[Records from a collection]
►
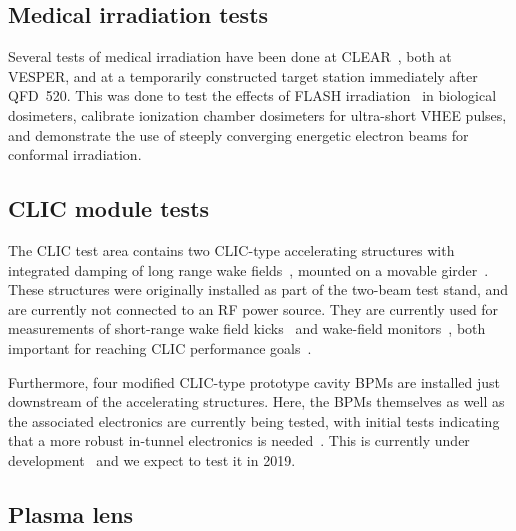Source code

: \documentclass[a4paper,
               keeplastbox,   %
               ]{jacow}
\begin{document}
\subsection{Medical irradiation tests}
Several tests of medical irradiation have been done at CLEAR~\cite{Wilfrid::CLEARrev}, both at VESPER, and at a temporarily constructed target station immediately after QFD~520.
This was done to test the effects of FLASH irradiation~\cite{FLASH2017} in biological dosimeters, calibrate ionization chamber dosimeters for ultra-short VHEE pulses, and demonstrate the use of steeply converging energetic electron beams for conformal irradiation.

\subsection{CLIC module tests}
The CLIC test area contains two CLIC-type accelerating structures with integrated damping of long range wake fields~\cite{Grudiev:TD26}, mounted on a movable girder~\cite{Durand-mover::AccelAlign12,Sosin-mover::IPAC12}.
These structures were originally installed as part of the two-beam test stand, and are currently not connected to an RF power source.
They are currently used for measurements of short-range wake field kicks~\cite{Antonio::IEEE-Kicks} and wake-field monitors~\cite{KyrreSjobak::CLICWS19}, both important for reaching CLIC performance goals~\cite{CLIC-CDR,CLIC-PIP}.


Furthermore, four modified CLIC-type prototype cavity BPMs are installed just downstream of the accelerating structures.
Here, the BPMs themselves as well as the associated electronics are currently being tested, with initial tests indicating that a more robust in-tunnel electronics is needed~\cite{NadenauThesis}.
This is currently under development~\cite{AlexejLyapin::CLICWS19} and we expect to test it in 2019.

\subsection{Plasma lens}
\end{document}
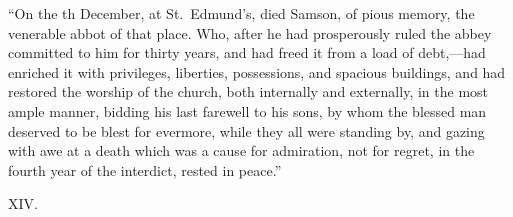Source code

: \documentclass[10pt]{book}
\begin{document}
{``On the th December, at St.\ Edmund's, died Samson, of pious memory, the venerable abbot of that place. Who, after he had prosperously ruled the abbey committed to him for thirty years, and had freed it from a load of debt,---had enriched it with privileges, liberties, possessions, and spacious buildings, and had restored the worship of the church, both internally and externally, in the most ample manner, bidding his last farewell to his sons, by whom the blessed man deserved to be blest for evermore, while they all were standing by, and gazing with awe at a death which was a cause for admiration, not for regret, in the fourth year of the interdict, rested in peace.''

\vspace{.3cm}
\begin{center}
XIV.
\end{center}
}
\end{document}
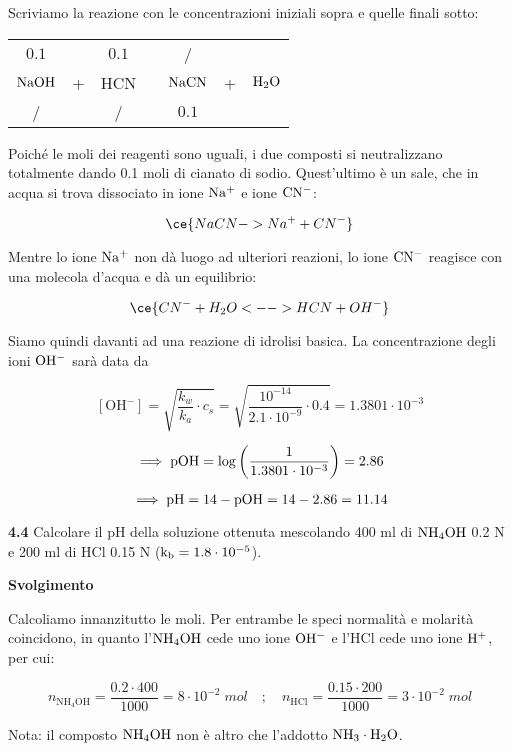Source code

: Scriviamo la reazione con le concentrazioni iniziali sopra e quelle finali sotto:

\begin{center}
    \begin{tabular}{ccccccc}
        $0.1$ &  & $0.1$ & & / &&\\
        $\rm NaOH$ & + & HCN & \ce{->} & $\rm NaCN$ & + & $\rm H_2O$\\
        / &  &  / & & $0.1$ &&\\
    \end{tabular}
\end{center}

Poiché le moli dei reagenti sono uguali, i due composti si neutralizzano totalmente dando 0.1 moli di cianato di sodio. Quest'ultimo è un sale, che in acqua si trova dissociato in ione $\rm Na^+$ e ione $\rm CN^-$:

$$\ce{NaCN -> Na^+ + CN^-}$$

Mentre lo ione $\rm Na^+$ non dà luogo ad ulteriori reazioni, lo ione $\rm CN^-$ reagisce con una molecola d'acqua e dà un equilibrio:

$$\ce{CN^- + H_2O <--> HCN + OH^-}$$

Siamo quindi davanti ad una reazione di idrolisi basica. La concentrazione degli ioni $\rm OH^-$ sarà data da

$$[\text{OH}^-]
=\sqrt{\frac{k_w}{k_a}\cdot c_s}
=\sqrt{\frac{10^{-14}}{2.1 \cdot 10^{-9}} \cdot 0.4}
=1.3801 \cdot 10^{-3}$$

$$\implies \rm pOH
=\log{\left(\frac{1}{1.3801 \cdot 10^{-3}}\right)}
=2.86$$

$$\implies \rm pH=14-pOH=14-2.86=11.14$$

\textbf{4.4} Calcolare il pH della soluzione ottenuta mescolando 400 ml di $\rm NH_4OH$ 0.2 N e 200 ml di HCl 0.15 N ($\rm k_b = 1.8 \cdot 10^{-5}$).

\vspace{0.2cm}\large\textbf{Svolgimento}\normalsize

\vspace{0.2cm}Calcoliamo innanzitutto le moli. Per entrambe le speci normalità e molarità coincidono, in quanto l'$\rm NH_4OH$ cede uno ione $\rm OH^-$ e l'HCl cede uno ione $\rm H^+$, per cui:

$$n_{\text{NH}_4\text{OH}}=\frac{0.2 \cdot 400}{1000}=8 \cdot 10^{-2} \; mol
\quad ; \quad
n_{\text{HCl}}=\frac{0.15 \cdot 200}{1000}=3 \cdot 10^{-2} \; mol$$

Nota: il composto $\rm NH_4OH$ non è altro che l'addotto $\rm NH_3 \cdot H_2O$.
◄
Exercise prompt » Copy out all the lines of the records that include "tests".

Answer box »
\subsection{Medical irradiation tests}
Several tests of medical irradiation have been done at CLEAR~\cite{Wilfrid::CLEARrev}, both at VESPER, and at a temporarily constructed target station immediately after QFD~520.
\subsection{CLIC module tests}
Here, the BPMs themselves as well as the associated electronics are currently being tested, with initial tests indicating that a more robust in-tunnel electronics is needed~\cite{NadenauThesis}.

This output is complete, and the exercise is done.